Unsafe and Unsatisfactory: Astoria Playgrounds Not Up To Scratch

Like most public playgrounds in the area, Playground 35 on 35th Avenue between Steinway and 41st street in Astoria, Queens is never locked at night. And what does New York City Parks say about it?  Locked or not, it will be broken into and vandalized anyway.

Finding out whose responsibility it is to maintain the playground was no simple task. After being passed from City Council Member Jimmy Van Bramer’s office to New York City Department of Parks and Recreation to the City Hall police desk, and finally to the 114th Precinct, it took the arrival of NYC Park ranger, Sashadewa Sada at Astoria Heights Playground to unearth the answer. Sada was at the park, located on 30th Road, to lock up the restrooms which close at 5pm each day. Playground 35, he revealed, does in fact fall under his jurisdiction, as well 14 other playgrounds in the Astoria and Long Island City districts. “The gates used to be locked [by NYC Parks],” says Sada, however after a while it was realized that it did nothing to deter people from breaking in at night.

Gabe Gross, a local activist who began an initiative to improve the conditions at his local playground Sean’s Place on 38th Street in Astoria, was given the very same answer. “They’re more worried about a kid climbing over the fence and getting locked in, then the park being vandalized,” says Gross.

In fact, Jenny Herdman Lando, who lives across from the Astoria Heights park, was walking by the playground late one evening to find an 8-10 year old child stuck on the gates surrounding the pool area. He was following a group of older kids who had already climbed in and were subsequently egging the boy on. After helping the youngster down, Lando called the local precinct, and the kids ran off. “I told the guys that they better step it up. I don’t want to find a floater in there.”

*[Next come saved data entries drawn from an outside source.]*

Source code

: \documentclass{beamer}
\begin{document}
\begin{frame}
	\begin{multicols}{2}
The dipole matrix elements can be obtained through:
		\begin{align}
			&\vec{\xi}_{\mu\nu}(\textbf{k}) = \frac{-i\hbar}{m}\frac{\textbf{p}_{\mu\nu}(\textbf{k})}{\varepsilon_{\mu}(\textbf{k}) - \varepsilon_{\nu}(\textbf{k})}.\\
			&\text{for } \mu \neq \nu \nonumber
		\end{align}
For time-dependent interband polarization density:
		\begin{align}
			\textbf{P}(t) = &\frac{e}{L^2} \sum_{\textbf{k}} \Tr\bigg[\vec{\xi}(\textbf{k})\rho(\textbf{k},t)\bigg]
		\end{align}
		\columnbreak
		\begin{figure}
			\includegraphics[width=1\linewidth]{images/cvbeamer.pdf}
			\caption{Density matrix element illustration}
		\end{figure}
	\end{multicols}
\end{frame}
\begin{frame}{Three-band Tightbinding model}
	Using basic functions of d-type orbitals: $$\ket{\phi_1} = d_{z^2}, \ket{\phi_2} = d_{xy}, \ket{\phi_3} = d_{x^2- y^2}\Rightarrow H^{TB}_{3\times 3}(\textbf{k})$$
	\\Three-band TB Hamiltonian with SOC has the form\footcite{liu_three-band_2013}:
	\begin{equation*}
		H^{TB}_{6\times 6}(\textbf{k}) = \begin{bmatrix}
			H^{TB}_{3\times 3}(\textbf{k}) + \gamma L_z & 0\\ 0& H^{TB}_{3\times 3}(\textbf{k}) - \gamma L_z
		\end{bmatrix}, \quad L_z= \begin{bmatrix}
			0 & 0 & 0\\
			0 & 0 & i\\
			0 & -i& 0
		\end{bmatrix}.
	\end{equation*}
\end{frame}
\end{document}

Unlike other larger NYC parks, Sean’s Place does not have any staff assigned to it, and so is ultimately reliant on groups like Gross’s. Local volunteers, Irene and Ronaldo Vega used to lock and unlock the gates until Irene died in 2010.  Or as Ronaldo posted on the Friend’s of Sean’s Place Facebook page: “When Irene passed in March of 2010 there was no one to close the Park, which in turn left me with no reason to open it.”

Gross however is not vehemently critical of NYC Parks. While he feels the system is layered with levels of bureaucracy, he praises Mayor Bloomberg’s private-public partnership scheme which have been trying to support initiatives such as his. Behind the basketball courts at Sean’s Place, there is an illegal pedestrian thrash dump. “I called it into 311 (the NYC Parks hotline) but when they came to check it out, they deemed it not to be a problem,” says Gross. He added: “It wasn’t on the park’s property.” Gross was persistent however, and got through to the office of council member Peter Vallone, who represents District 22, and subsequently had The Department of Sanitation sent out. It turns out that the dump is indeed on public property. “I was a squeaky wheel, ”says Gross. “It’s to be moved in the next week or so.”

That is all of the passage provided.